2. Time To Pull The Andon Cord

One day, some time in the future, a nurse or doctor will notice something – a piece of equipment, the way a drug is packaged, a problem with a system – and she will (metaphorically) pull a cord to sound an alarm.

The siren that sounds will be a pleasant one and the issue will be made transparent. Staff will congratulate her and delight in the opportunity to help in finding a solution. This solution will be tested, tried, introduced, refined and communicated for others to learn from. Improvements will be made, and patients who may otherwise have suffered, even died, because of the hazard, don’t.

This doesn’t happen in healthcare yet….

The Andon Cord is part of the Toyota Production System. Pulling it means front line staff have their concerns appropriately listened to and managed in a way to ensure continuous improvement and optimum efficiency.

Toyota cars fill our roads because of their reliability. This reliability comes from listening to the front line staff who know best about their individual work environments.

Healthcare doesn’t have an Andon Cord. It never has and as a result the voices of front line staff are for the most part mute.

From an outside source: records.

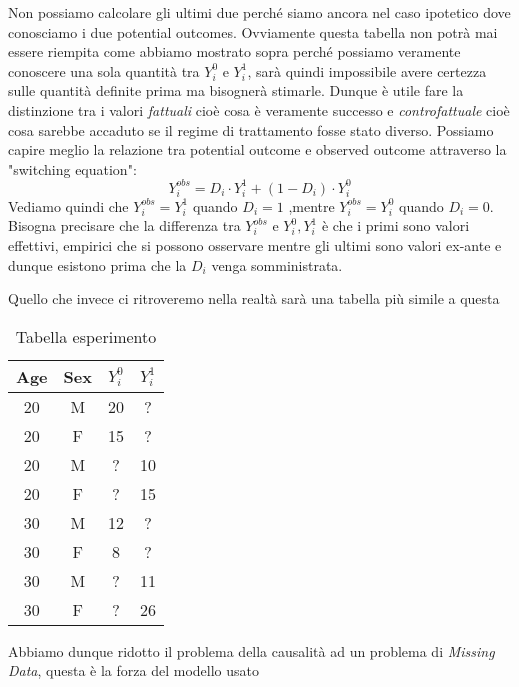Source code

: \documentclass{article}
\begin{document}
Non possiamo calcolare gli ultimi due perché siamo ancora nel caso ipotetico dove conosciamo i due potential outcomes.
Ovviamente questa tabella non potrà mai essere riempita come abbiamo mostrato sopra perché possiamo veramente conoscere una sola quantità tra $Y^0_{i}$ e $Y^1_{i}$, sarà quindi impossibile avere certezza sulle quantità definite prima ma bisognerà stimarle. 
Dunque è utile fare la distinzione tra i valori \textit{fattuali} cioè cosa è veramente successo e \textit{controfattuale} cioè cosa sarebbe accaduto se il regime di trattamento fosse stato diverso.
Possiamo capire meglio la relazione tra potential outcome e observed outcome attraverso la  "switching equation": 
\begin{equation}
Y_i^{obs} = D_i \cdot Y^1_i + (1-D_i) \cdot Y^0_i
\label{eq:switching}
\end{equation}
Vediamo quindi che $Y_i^{obs} = Y^1_i$ quando $D_i =1$ ,mentre $Y_i^{obs} = Y^0_i$ quando $D_i = 0$. 
Bisogna precisare che la differenza tra $Y_i^{obs}$ e $Y^0_i,Y^1_i$ è che i primi sono valori effettivi, empirici che si possono osservare mentre gli ultimi sono valori ex-ante e dunque esistono prima che la $D_i$ venga somministrata.

Quello che invece ci ritroveremo nella realtà sarà una tabella più simile a questa 
\begin{table}[H]
\centering
\begin{tabular}{|c|c|c|c|}
\hline
Age & Sex & $Y^{0}_i$ & $Y^{1}_i$ \\ \hline
20 & M & 20 & ?  \\ \hline
20 & F & 15 & ? \\ \hline
20 & M & ? & 10 \\ \hline
20 & F & ? & 15  \\ \hline
30 & M & 12 & ? \\ \hline
30 & F & 8 & ? \\ \hline
30 & M & ? & 11   \\ \hline
30 & F & ? & 26 \\ \hline
\end{tabular}
\caption{Tabella esperimento }
\end{table}
Abbiamo dunque ridotto il problema della causalità ad un problema di \textit{Missing Data}, questa è la forza del modello usato
\end{document}
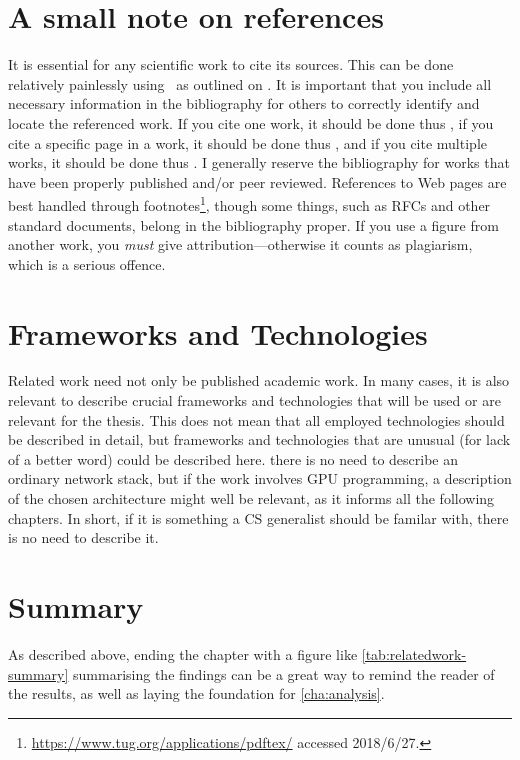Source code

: \section{A small note on references}
\label{sec:small-note-refer}

It is essential for any scientific work to cite its sources. This can be done
relatively painlessly using \mBibTeX\ as outlined on
. It is important that you include all necessary
information in the bibliography for others to correctly identify and locate
the referenced work. If you cite one work, it should be done thus
\cite{Kristensen2010:MP2P2010}, if you cite a specific page in a work, it
should be done thus \cite[p. 410]{Chawathe2003:2003}, and if you cite multiple
works, it should be done thus
\cite{knuth:1976,knuth:1974,Kristensen2010:MP2P2010,Mittelbach2004:TLC2004}.
I generally reserve the bibliography for works that have been properly
published and/or peer reviewed. References to Web pages are best handled
through footnotes\footnote{\url{https://www.tug.org/applications/pdftex/}
  accessed 2018/6/27.}, though some things, such as RFCs and other standard
documents, belong in the bibliography proper. If you use a figure from another
work, you \emph{must} give attribution---otherwise it counts as plagiarism,
which is a serious offence.


\section{Frameworks and Technologies}
\label{sec:fram-techn}

Related work need not only be published academic work. In many cases, it is
also relevant to describe crucial frameworks and technologies that will be
used or are relevant for the thesis.  This does not mean that all employed
technologies should be described in detail, but frameworks and technologies
that are unusual (for lack of a better word) could be described here. \Eg
there is no need to describe an ordinary network stack, but if the work
involves GPU programming, a description of the chosen architecture might well
be relevant, as it informs all the following chapters.  In short, if it is
something a CS generalist should be familar with, there is no need to describe
it.

\section{Summary}
\label{sec:summary}
As described above, ending the chapter with a figure like
\autoref{tab:relatedwork-summary} summarising the findings can be a great way
to remind the reader of the results, as well as laying the foundation for
\autoref{cha:analysis}.


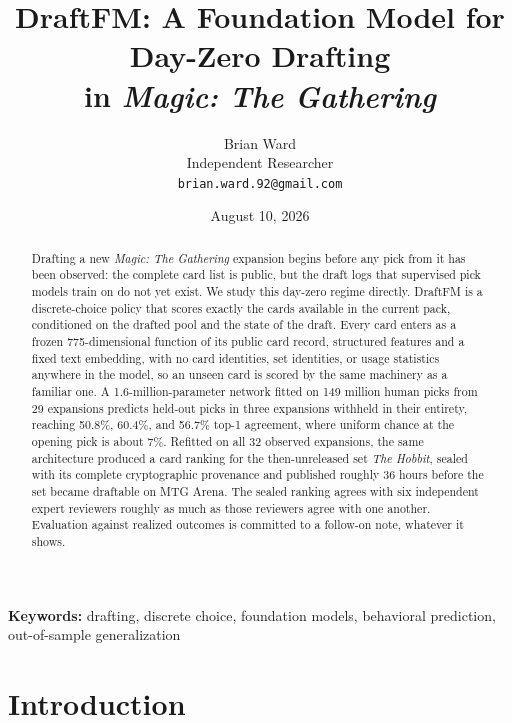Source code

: \documentclass[11pt]{article}
\numberwithin{equation}{section}
\begin{document}
\title{DraftFM: A Foundation Model for Day-Zero Drafting\\
in \emph{Magic: The Gathering}}
\author{Brian Ward\\
\addlinespace
  {\small Independent Researcher}\\
  {\small\texttt{brian.ward.92@gmail.com}}}
\date{August 10, 2026}
\maketitle

\begin{abstract}
Drafting a new \emph{Magic: The Gathering} expansion begins before any pick
from it has been observed: the complete card list is public, but the draft
logs that supervised pick models train on do not yet exist. We study this
day-zero regime directly. DraftFM is a discrete-choice policy that scores
exactly the cards available in the current pack, conditioned on the drafted
pool and the state of the draft. Every card enters as a frozen
775-dimensional function of its public card record, structured features and
a fixed text embedding, with no card identities, set identities, or usage
statistics anywhere in the model, so an unseen card is scored by the same
machinery as a familiar one. A 1.6-million-parameter network fitted on 149
million human picks from 29 expansions predicts held-out picks in three
expansions withheld in their entirety, reaching 50.8\%, 60.4\%, and 56.7\%
top-1 agreement, where uniform chance at the opening pick is about 7\%.
Refitted on all 32 observed expansions, the same architecture produced a
card ranking for the then-unreleased set \emph{The Hobbit}, sealed with its
complete cryptographic provenance and published roughly 36 hours before the
set became draftable on MTG Arena. The sealed ranking agrees with six
independent expert reviewers roughly as much as those reviewers agree with
one another. Evaluation against realized outcomes is committed to a
follow-on note, whatever it shows.
\end{abstract}

\medskip
\noindent\textbf{Keywords:} drafting, discrete choice, foundation models,
behavioral prediction, out-of-sample generalization

\newpage

\tableofcontents

\newpage

\section{Introduction}
\label{sec:introduction}
\end{document}
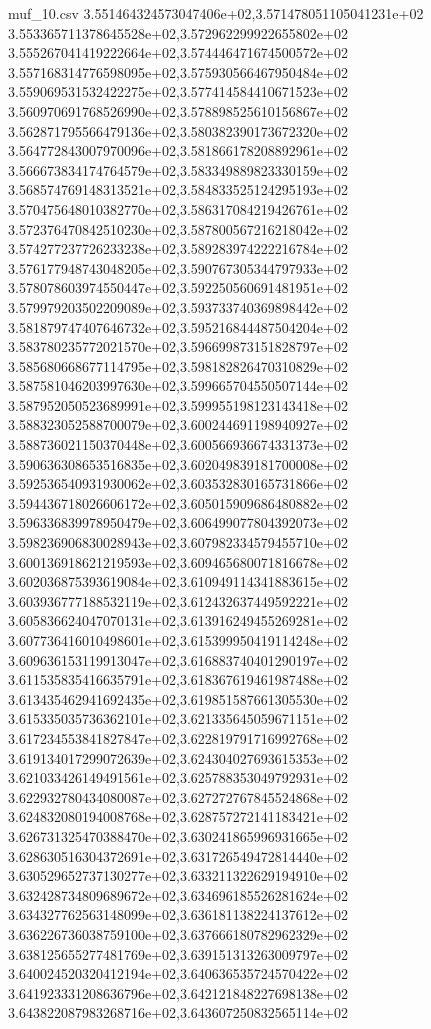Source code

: \begin{filecontents*}{muf_10.csv}
3.551464324573047406e+02,3.571478051105041231e+02
3.553365711378645528e+02,3.572962299922655802e+02
3.555267041419222664e+02,3.574446471674500572e+02
3.557168314776598095e+02,3.575930566467950484e+02
3.559069531532422275e+02,3.577414584410671523e+02
3.560970691768526990e+02,3.578898525610156867e+02
3.562871795566479136e+02,3.580382390173672320e+02
3.564772843007970096e+02,3.581866178208892961e+02
3.566673834174764579e+02,3.583349889823330159e+02
3.568574769148313521e+02,3.584833525124295193e+02
3.570475648010382770e+02,3.586317084219426761e+02
3.572376470842510230e+02,3.587800567216218042e+02
3.574277237726233238e+02,3.589283974222216784e+02
3.576177948743048205e+02,3.590767305344797933e+02
3.578078603974550447e+02,3.592250560691481951e+02
3.579979203502209089e+02,3.593733740369898442e+02
3.581879747407646732e+02,3.595216844487504204e+02
3.583780235772021570e+02,3.596699873151828797e+02
3.585680668677114795e+02,3.598182826470310829e+02
3.587581046203997630e+02,3.599665704550507144e+02
3.587952050523689991e+02,3.599955198123143418e+02
3.588323052588700079e+02,3.600244691198940927e+02
3.588736021150370448e+02,3.600566936674331373e+02
3.590636308653516835e+02,3.602049839181700008e+02
3.592536540931930062e+02,3.603532830165731866e+02
3.594436718026606172e+02,3.605015909686480882e+02
3.596336839978950479e+02,3.606499077804392073e+02
3.598236906830028943e+02,3.607982334579455710e+02
3.600136918621219593e+02,3.609465680071816678e+02
3.602036875393619084e+02,3.610949114341883615e+02
3.603936777188532119e+02,3.612432637449592221e+02
3.605836624047070131e+02,3.613916249455269281e+02
3.607736416010498601e+02,3.615399950419114248e+02
3.609636153119913047e+02,3.616883740401290197e+02
3.611535835416635791e+02,3.618367619461987488e+02
3.613435462941692435e+02,3.619851587661305530e+02
3.615335035736362101e+02,3.621335645059671151e+02
3.617234553841827847e+02,3.622819791716992768e+02
3.619134017299072639e+02,3.624304027693615353e+02
3.621033426149491561e+02,3.625788353049792931e+02
3.622932780434080087e+02,3.627272767845524868e+02
3.624832080194008768e+02,3.628757272141183421e+02
3.626731325470388470e+02,3.630241865996931665e+02
3.628630516304372691e+02,3.631726549472814440e+02
3.630529652737130277e+02,3.633211322629194910e+02
3.632428734809689672e+02,3.634696185526281624e+02
3.634327762563148099e+02,3.636181138224137612e+02
3.636226736038759100e+02,3.637666180782962329e+02
3.638125655277481769e+02,3.639151313263009797e+02
3.640024520320412194e+02,3.640636535724570422e+02
3.641923331208636796e+02,3.642121848227698138e+02
3.643822087983268716e+02,3.643607250832565114e+02

\end{filecontents*}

What happens in healthcare is this: the nurse or doctor notices an issue that can be improved. Most often the thought quickly disappears from their mind – after all there is little they can do about it.

Occasionally however one may be brave enough to try and effect change. They present the issue to those in authority. They may well receive this response: ‘No one else has complained about it’, ‘It’s always been like that’, ‘We’ve never had a problem’, ‘Are you up to the job?’. Nothing is done to effect change.

Push on further and potentially risk your employment. So don’t. Maintain the status quo, keep your job. Meanwhile the inefficiencies and hazards persist and often contribute to medical error.

Medical error is the third greatest cause of death in hospitals.

Some of these errors are reported into cumbersome reporting systems which lack transparency. These systems conceal the errors from others on the front line. Institutions may go to great lengths to keep it that way in part because of concerns about their reputation.

The custodians of the error reports don’t work on the front line. Their best response may be an alert, policy or education framework. The aim of these is to teach the front line staff member how to do their job better to avoid the error. The hazards and innefficiencies that led to the error occurring however are left in place.

All healthcare staff have it within them to recognise and focus on a specific hazard, take a position of leadership, gather a team around them, perhaps utilise a hazard feedback framework and work tirelessly until the hazard is removed.

For healthcare safety it’s time to pull the Andon Cord.

Here’s some unnecessary hazards we’re focussing on – any support is greatly appreciated.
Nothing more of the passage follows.